INSTRUCTIONS FOR THE TASK: Below are the records. Gather each line that holds "page".

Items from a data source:
══════════

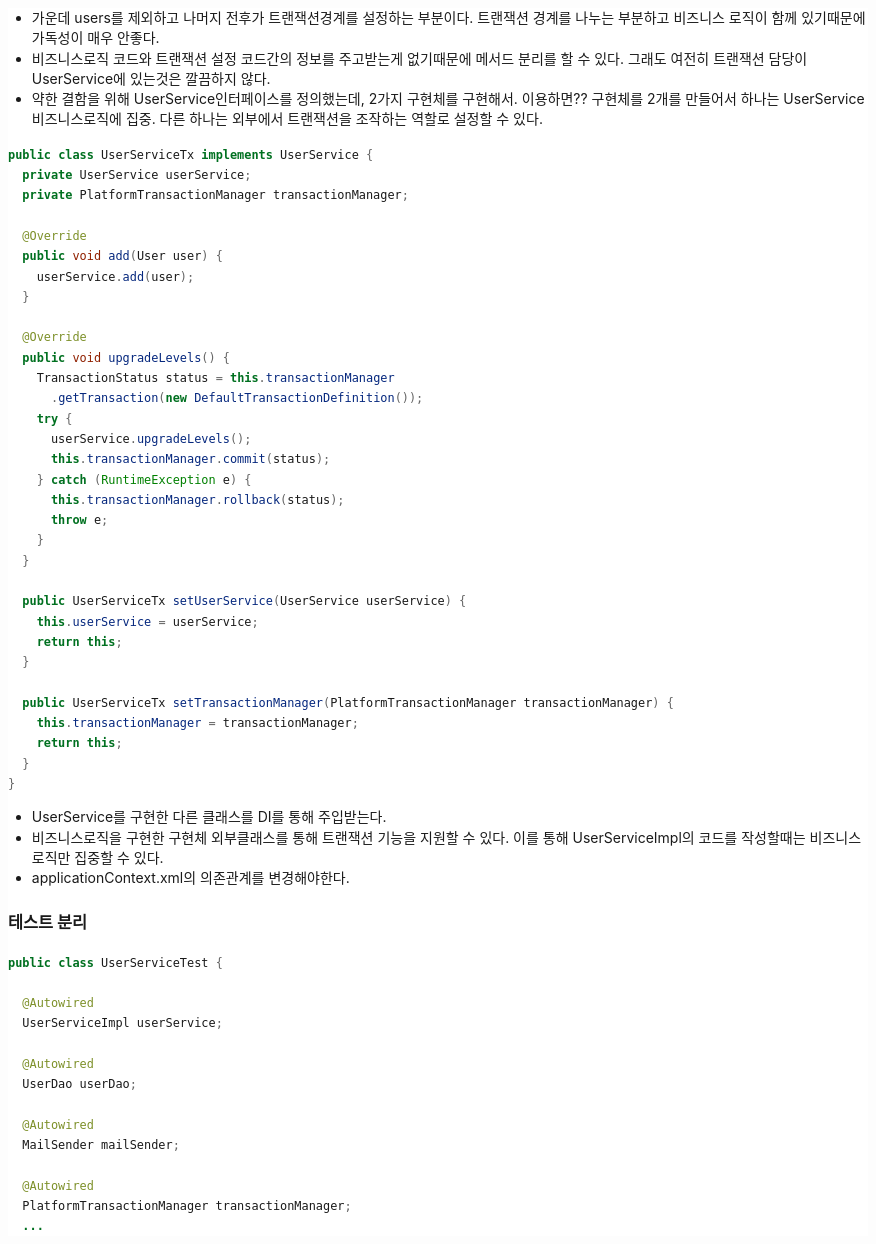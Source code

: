 - 가운데 users를 제외하고 나머지 전후가 트랜잭션경계를 설정하는 부분이다. 트랜잭션 경계를 나누는 부분하고 비즈니스 로직이 함께 있기때문에 가독성이 매우 안좋다.
- 비즈니스로직 코드와 트랜잭션 설정 코드간의 정보를 주고받는게 없기때문에 메서드 분리를 할 수 있다. 그래도 여전히 트랜잭션 담당이 UserService에 있는것은 깔끔하지 않다.
- 약한 결함을 위해 UserService인터페이스를 정의했는데, 2가지 구현체를 구현해서. 이용하면?? 구현체를 2개를 만들어서 하나는 UserService 비즈니스로직에 집중. 다른 하나는 외부에서 트랜잭션을 조작하는 역할로 설정할 수 있다.



```java
public class UserServiceTx implements UserService {
  private UserService userService;
  private PlatformTransactionManager transactionManager;

  @Override
  public void add(User user) {
    userService.add(user);
  }

  @Override
  public void upgradeLevels() {
    TransactionStatus status = this.transactionManager
      .getTransaction(new DefaultTransactionDefinition());
    try {
      userService.upgradeLevels();
      this.transactionManager.commit(status);
    } catch (RuntimeException e) {
      this.transactionManager.rollback(status);
      throw e;
    }
  }

  public UserServiceTx setUserService(UserService userService) {
    this.userService = userService;
    return this;
  }

  public UserServiceTx setTransactionManager(PlatformTransactionManager transactionManager) {
    this.transactionManager = transactionManager;
    return this;
  }
}

```

- UserService를 구현한 다른 클래스를  DI를 통해 주입받는다.
- 비즈니스로직을 구현한 구현체 외부클래스를 통해 트랜잭션 기능을 지원할 수 있다. 이를 통해 UserServiceImpl의 코드를 작성할때는 비즈니스 로직만 집중할 수 있다.
- applicationContext.xml의 의존관계를 변경해야한다.



### 테스트 분리

```java
public class UserServiceTest {

  @Autowired
  UserServiceImpl userService;

  @Autowired
  UserDao userDao;

  @Autowired
  MailSender mailSender;

  @Autowired
  PlatformTransactionManager transactionManager;
  ...
```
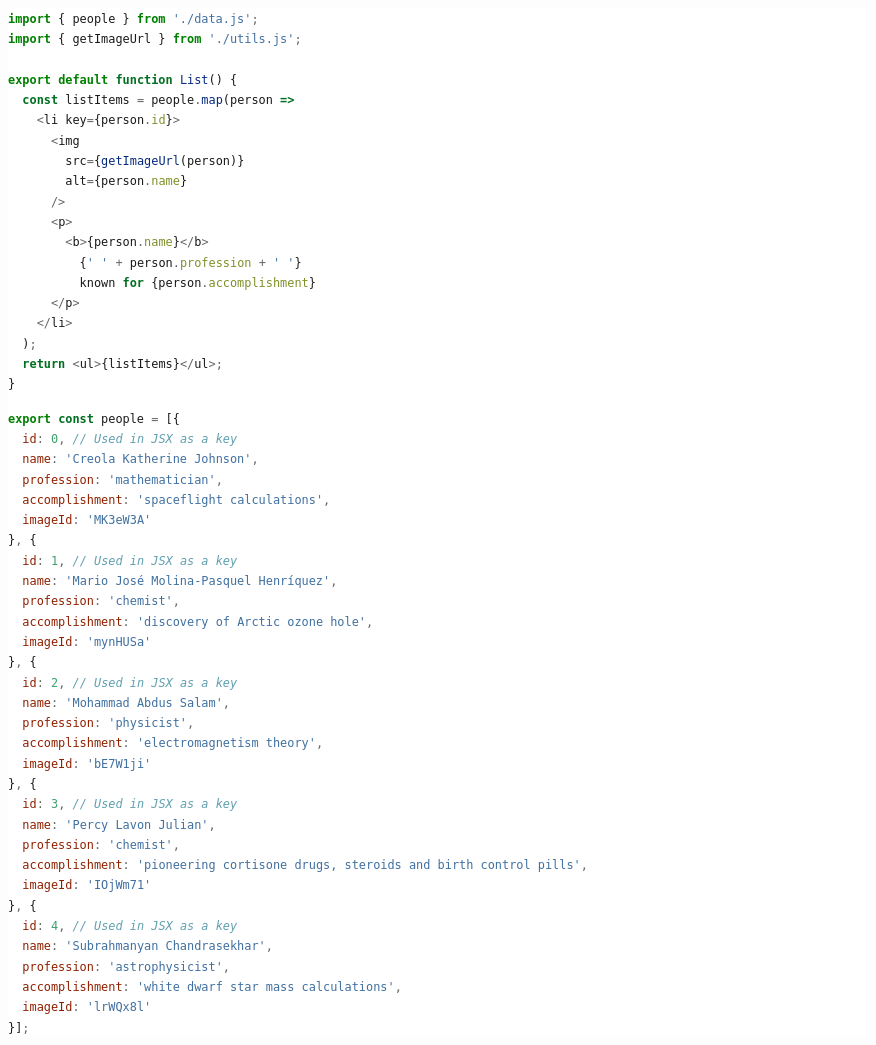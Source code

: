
 ```js App.js
import { people } from './data.js';
import { getImageUrl } from './utils.js';

export default function List() {
  const listItems = people.map(person =>
    <li key={person.id}>
      <img
        src={getImageUrl(person)}
        alt={person.name}
      />
      <p>
        <b>{person.name}</b>
          {' ' + person.profession + ' '}
          known for {person.accomplishment}
      </p>
    </li>
  );
  return <ul>{listItems}</ul>;
}
```

```js data.js active
export const people = [{
  id: 0, // Used in JSX as a key
  name: 'Creola Katherine Johnson',
  profession: 'mathematician',
  accomplishment: 'spaceflight calculations',
  imageId: 'MK3eW3A'
}, {
  id: 1, // Used in JSX as a key
  name: 'Mario José Molina-Pasquel Henríquez',
  profession: 'chemist',
  accomplishment: 'discovery of Arctic ozone hole',
  imageId: 'mynHUSa'
}, {
  id: 2, // Used in JSX as a key
  name: 'Mohammad Abdus Salam',
  profession: 'physicist',
  accomplishment: 'electromagnetism theory',
  imageId: 'bE7W1ji'
}, {
  id: 3, // Used in JSX as a key
  name: 'Percy Lavon Julian',
  profession: 'chemist',
  accomplishment: 'pioneering cortisone drugs, steroids and birth control pills',
  imageId: 'IOjWm71'
}, {
  id: 4, // Used in JSX as a key
  name: 'Subrahmanyan Chandrasekhar',
  profession: 'astrophysicist',
  accomplishment: 'white dwarf star mass calculations',
  imageId: 'lrWQx8l'
}];
```
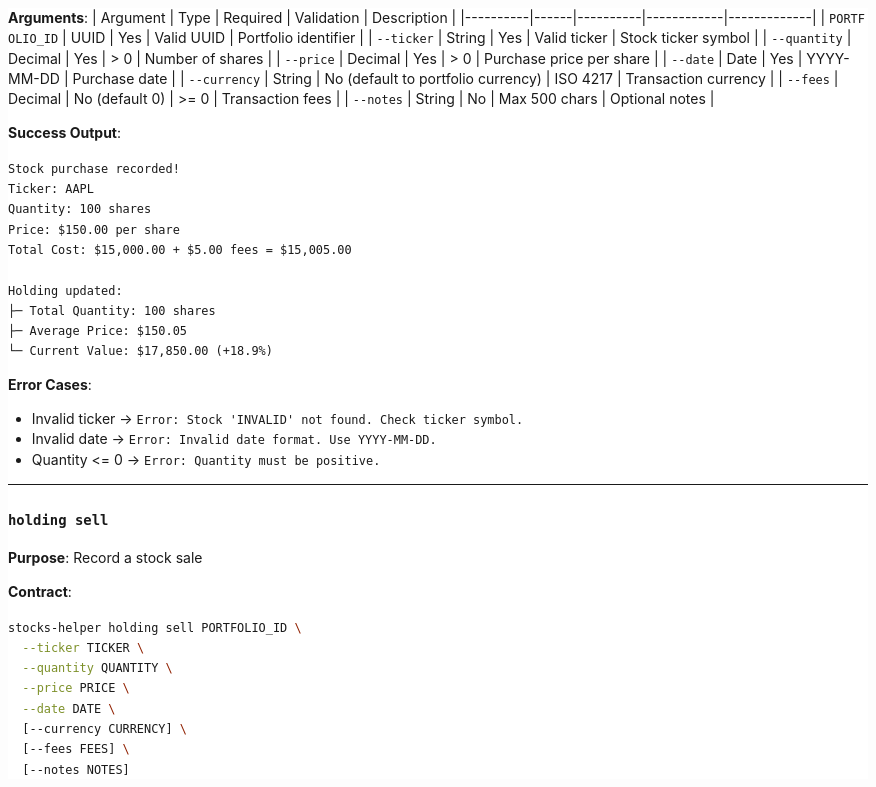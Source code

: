 **Arguments**:
| Argument | Type | Required | Validation | Description |
|----------|------|----------|------------|-------------|
| `PORTFOLIO_ID` | UUID | Yes | Valid UUID | Portfolio identifier |
| `--ticker` | String | Yes | Valid ticker | Stock ticker symbol |
| `--quantity` | Decimal | Yes | > 0 | Number of shares |
| `--price` | Decimal | Yes | > 0 | Purchase price per share |
| `--date` | Date | Yes | YYYY-MM-DD | Purchase date |
| `--currency` | String | No (default to portfolio currency) | ISO 4217 | Transaction currency |
| `--fees` | Decimal | No (default 0) | >= 0 | Transaction fees |
| `--notes` | String | No | Max 500 chars | Optional notes |

**Success Output**:
```
Stock purchase recorded!
Ticker: AAPL
Quantity: 100 shares
Price: $150.00 per share
Total Cost: $15,000.00 + $5.00 fees = $15,005.00

Holding updated:
├─ Total Quantity: 100 shares
├─ Average Price: $150.05
└─ Current Value: $17,850.00 (+18.9%)
```

**Error Cases**:
- Invalid ticker → `Error: Stock 'INVALID' not found. Check ticker symbol.`
- Invalid date → `Error: Invalid date format. Use YYYY-MM-DD.`
- Quantity <= 0 → `Error: Quantity must be positive.`

---

### `holding sell`

**Purpose**: Record a stock sale

**Contract**:
```bash
stocks-helper holding sell PORTFOLIO_ID \
  --ticker TICKER \
  --quantity QUANTITY \
  --price PRICE \
  --date DATE \
  [--currency CURRENCY] \
  [--fees FEES] \
  [--notes NOTES]
```
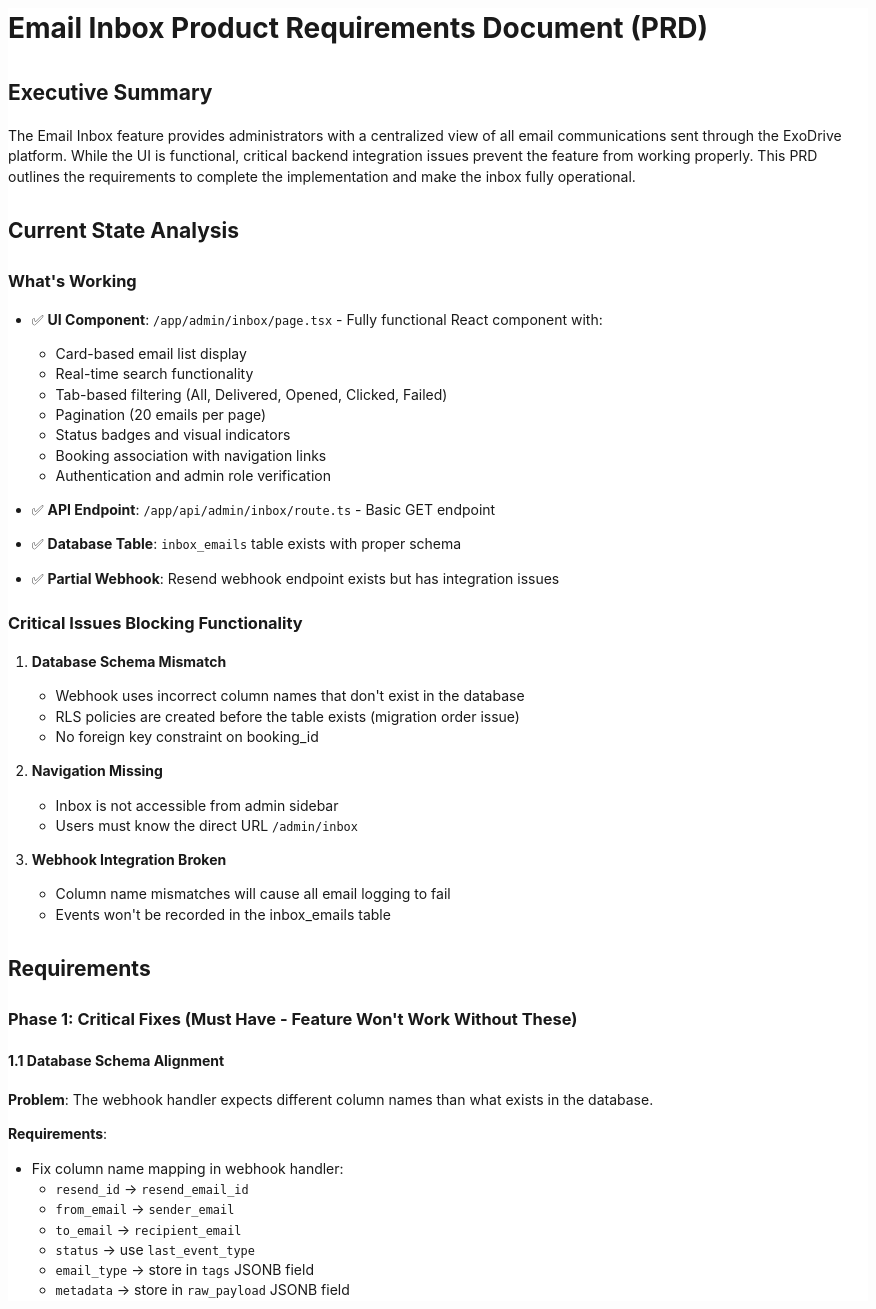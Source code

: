 # Email Inbox Product Requirements Document (PRD)

## Executive Summary

The Email Inbox feature provides administrators with a centralized view of all email communications sent through the ExoDrive platform. While the UI is functional, critical backend integration issues prevent the feature from working properly. This PRD outlines the requirements to complete the implementation and make the inbox fully operational.

## Current State Analysis

### What's Working
- ✅ **UI Component**: `/app/admin/inbox/page.tsx` - Fully functional React component with:
  - Card-based email list display
  - Real-time search functionality
  - Tab-based filtering (All, Delivered, Opened, Clicked, Failed)
  - Pagination (20 emails per page)
  - Status badges and visual indicators
  - Booking association with navigation links
  - Authentication and admin role verification

- ✅ **API Endpoint**: `/app/api/admin/inbox/route.ts` - Basic GET endpoint
- ✅ **Database Table**: `inbox_emails` table exists with proper schema
- ✅ **Partial Webhook**: Resend webhook endpoint exists but has integration issues

### Critical Issues Blocking Functionality

1. **Database Schema Mismatch**
   - Webhook uses incorrect column names that don't exist in the database
   - RLS policies are created before the table exists (migration order issue)
   - No foreign key constraint on booking_id

2. **Navigation Missing**
   - Inbox is not accessible from admin sidebar
   - Users must know the direct URL `/admin/inbox`

3. **Webhook Integration Broken**
   - Column name mismatches will cause all email logging to fail
   - Events won't be recorded in the inbox_emails table

## Requirements

### Phase 1: Critical Fixes (Must Have - Feature Won't Work Without These)

#### 1.1 Database Schema Alignment

**Problem**: The webhook handler expects different column names than what exists in the database.

**Requirements**:
- Fix column name mapping in webhook handler:
  - `resend_id` → `resend_email_id`
  - `from_email` → `sender_email`
  - `to_email` → `recipient_email`
  - `status` → use `last_event_type`
  - `email_type` → store in `tags` JSONB field
  - `metadata` → store in `raw_payload` JSONB field
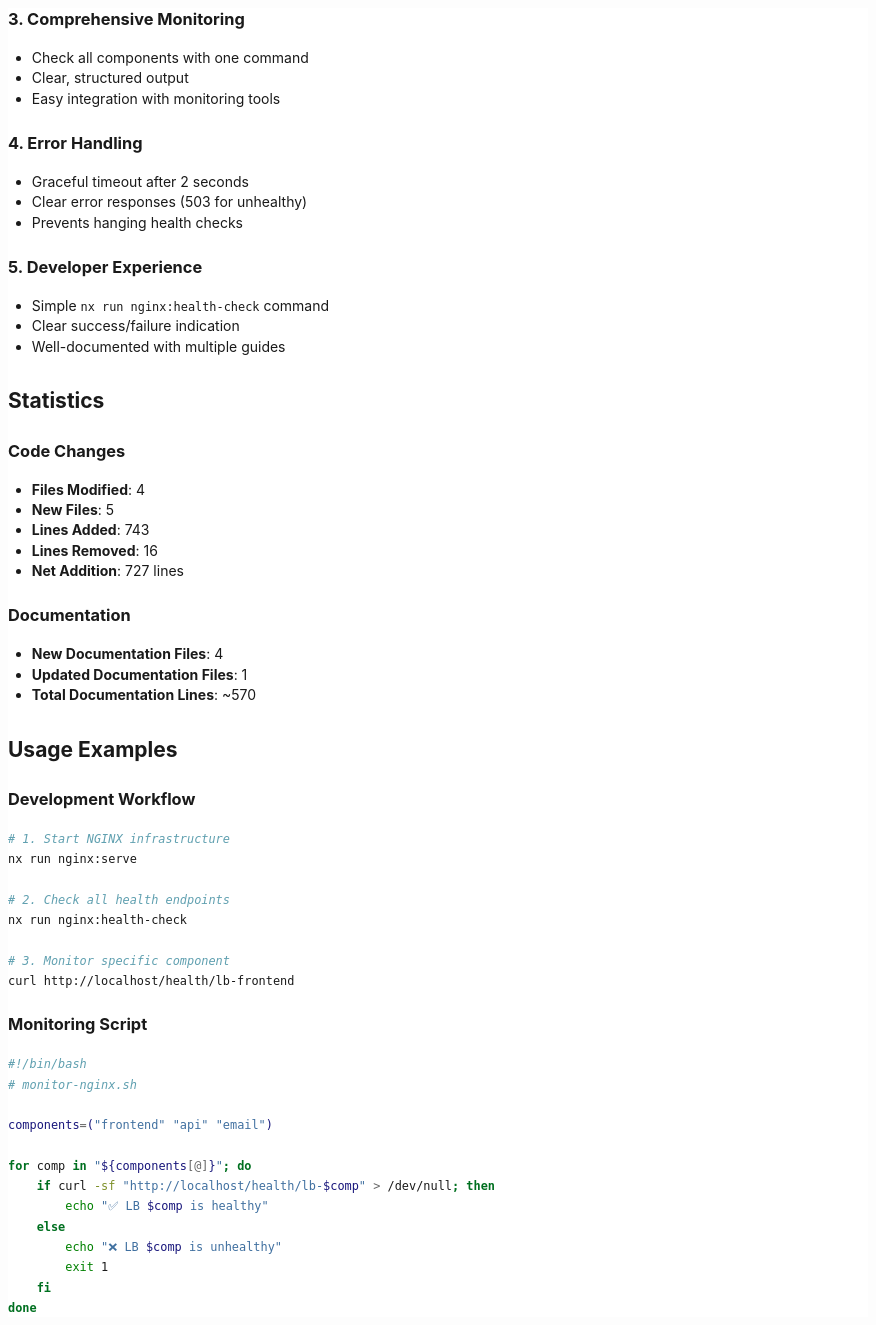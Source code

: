 ### 3. **Comprehensive Monitoring**
- Check all components with one command
- Clear, structured output
- Easy integration with monitoring tools

### 4. **Error Handling**
- Graceful timeout after 2 seconds
- Clear error responses (503 for unhealthy)
- Prevents hanging health checks

### 5. **Developer Experience**
- Simple `nx run nginx:health-check` command
- Clear success/failure indication
- Well-documented with multiple guides

## Statistics

### Code Changes
- **Files Modified**: 4
- **New Files**: 5
- **Lines Added**: 743
- **Lines Removed**: 16
- **Net Addition**: 727 lines

### Documentation
- **New Documentation Files**: 4
- **Updated Documentation Files**: 1
- **Total Documentation Lines**: ~570

## Usage Examples

### Development Workflow

```bash
# 1. Start NGINX infrastructure
nx run nginx:serve

# 2. Check all health endpoints
nx run nginx:health-check

# 3. Monitor specific component
curl http://localhost/health/lb-frontend
```

### Monitoring Script

```bash
#!/bin/bash
# monitor-nginx.sh

components=("frontend" "api" "email")

for comp in "${components[@]}"; do
    if curl -sf "http://localhost/health/lb-$comp" > /dev/null; then
        echo "✅ LB $comp is healthy"
    else
        echo "❌ LB $comp is unhealthy"
        exit 1
    fi
done
```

══════════

SOLUTION:
- ✅ **UI Component**: `/app/admin/inbox/page.tsx` - Fully functional React component with:
  - Pagination (20 emails per page)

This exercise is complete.